▶ DIRECTIONS FOR THIS TASK
Count the lines in the records below that contain the word "versions", and give that figure alone.

Data records:
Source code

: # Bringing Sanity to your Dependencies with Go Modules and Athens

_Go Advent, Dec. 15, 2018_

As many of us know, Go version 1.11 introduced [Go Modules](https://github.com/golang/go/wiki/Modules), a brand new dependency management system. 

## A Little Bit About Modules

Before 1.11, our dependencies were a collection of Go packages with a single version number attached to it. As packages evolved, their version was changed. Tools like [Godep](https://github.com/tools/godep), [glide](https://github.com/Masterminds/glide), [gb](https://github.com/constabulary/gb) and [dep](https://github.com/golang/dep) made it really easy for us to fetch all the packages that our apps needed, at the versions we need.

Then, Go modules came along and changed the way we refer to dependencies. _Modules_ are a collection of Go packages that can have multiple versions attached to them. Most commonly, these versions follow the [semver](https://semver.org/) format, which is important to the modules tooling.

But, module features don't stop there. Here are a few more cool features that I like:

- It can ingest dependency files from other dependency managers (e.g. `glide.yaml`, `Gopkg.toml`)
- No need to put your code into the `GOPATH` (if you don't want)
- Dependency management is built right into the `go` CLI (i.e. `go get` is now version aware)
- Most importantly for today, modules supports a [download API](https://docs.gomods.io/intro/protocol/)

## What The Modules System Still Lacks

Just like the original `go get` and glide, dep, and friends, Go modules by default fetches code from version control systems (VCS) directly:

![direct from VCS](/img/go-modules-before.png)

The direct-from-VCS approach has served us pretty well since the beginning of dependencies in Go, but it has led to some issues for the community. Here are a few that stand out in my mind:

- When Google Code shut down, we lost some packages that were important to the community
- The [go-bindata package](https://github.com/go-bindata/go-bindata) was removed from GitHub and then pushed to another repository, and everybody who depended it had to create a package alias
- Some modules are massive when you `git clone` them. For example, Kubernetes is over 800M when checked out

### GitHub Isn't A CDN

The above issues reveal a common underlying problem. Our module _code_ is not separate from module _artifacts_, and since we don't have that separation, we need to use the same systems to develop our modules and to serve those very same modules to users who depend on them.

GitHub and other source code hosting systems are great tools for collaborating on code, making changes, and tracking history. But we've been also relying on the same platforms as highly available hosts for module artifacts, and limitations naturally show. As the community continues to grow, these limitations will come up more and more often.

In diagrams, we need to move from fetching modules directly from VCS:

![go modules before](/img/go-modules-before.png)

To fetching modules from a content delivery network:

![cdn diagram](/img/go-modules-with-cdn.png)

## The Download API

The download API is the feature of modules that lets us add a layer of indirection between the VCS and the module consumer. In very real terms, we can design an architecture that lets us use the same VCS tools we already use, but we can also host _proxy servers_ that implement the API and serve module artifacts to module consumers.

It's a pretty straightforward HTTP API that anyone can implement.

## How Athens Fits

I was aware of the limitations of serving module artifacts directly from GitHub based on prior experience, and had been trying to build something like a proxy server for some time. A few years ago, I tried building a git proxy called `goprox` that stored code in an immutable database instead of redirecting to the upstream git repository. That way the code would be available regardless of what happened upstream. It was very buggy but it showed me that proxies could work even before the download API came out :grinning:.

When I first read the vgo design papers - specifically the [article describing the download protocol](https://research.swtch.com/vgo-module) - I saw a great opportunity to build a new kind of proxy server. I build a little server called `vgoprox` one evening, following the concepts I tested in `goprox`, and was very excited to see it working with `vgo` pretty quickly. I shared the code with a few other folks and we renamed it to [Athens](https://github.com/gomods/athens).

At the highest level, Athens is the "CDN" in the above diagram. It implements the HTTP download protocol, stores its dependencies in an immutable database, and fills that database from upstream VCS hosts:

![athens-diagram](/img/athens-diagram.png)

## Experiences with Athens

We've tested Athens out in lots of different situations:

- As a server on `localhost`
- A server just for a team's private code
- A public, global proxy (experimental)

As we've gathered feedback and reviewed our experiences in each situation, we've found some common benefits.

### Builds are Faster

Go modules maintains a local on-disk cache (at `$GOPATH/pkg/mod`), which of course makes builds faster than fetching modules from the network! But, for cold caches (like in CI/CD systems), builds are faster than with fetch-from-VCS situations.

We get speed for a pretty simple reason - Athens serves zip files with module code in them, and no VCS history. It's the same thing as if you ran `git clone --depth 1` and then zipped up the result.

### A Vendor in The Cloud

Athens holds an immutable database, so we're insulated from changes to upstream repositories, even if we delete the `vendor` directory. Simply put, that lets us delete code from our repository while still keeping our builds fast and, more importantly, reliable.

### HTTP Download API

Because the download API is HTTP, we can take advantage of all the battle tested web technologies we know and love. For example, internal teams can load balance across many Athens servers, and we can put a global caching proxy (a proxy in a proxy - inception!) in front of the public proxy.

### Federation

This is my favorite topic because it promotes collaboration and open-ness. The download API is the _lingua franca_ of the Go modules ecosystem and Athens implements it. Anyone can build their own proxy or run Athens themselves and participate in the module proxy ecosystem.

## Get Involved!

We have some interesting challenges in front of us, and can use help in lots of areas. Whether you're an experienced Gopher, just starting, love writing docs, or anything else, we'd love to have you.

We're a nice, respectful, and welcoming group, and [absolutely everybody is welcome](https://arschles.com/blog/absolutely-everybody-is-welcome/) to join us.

▶ ANSWER BELOW
2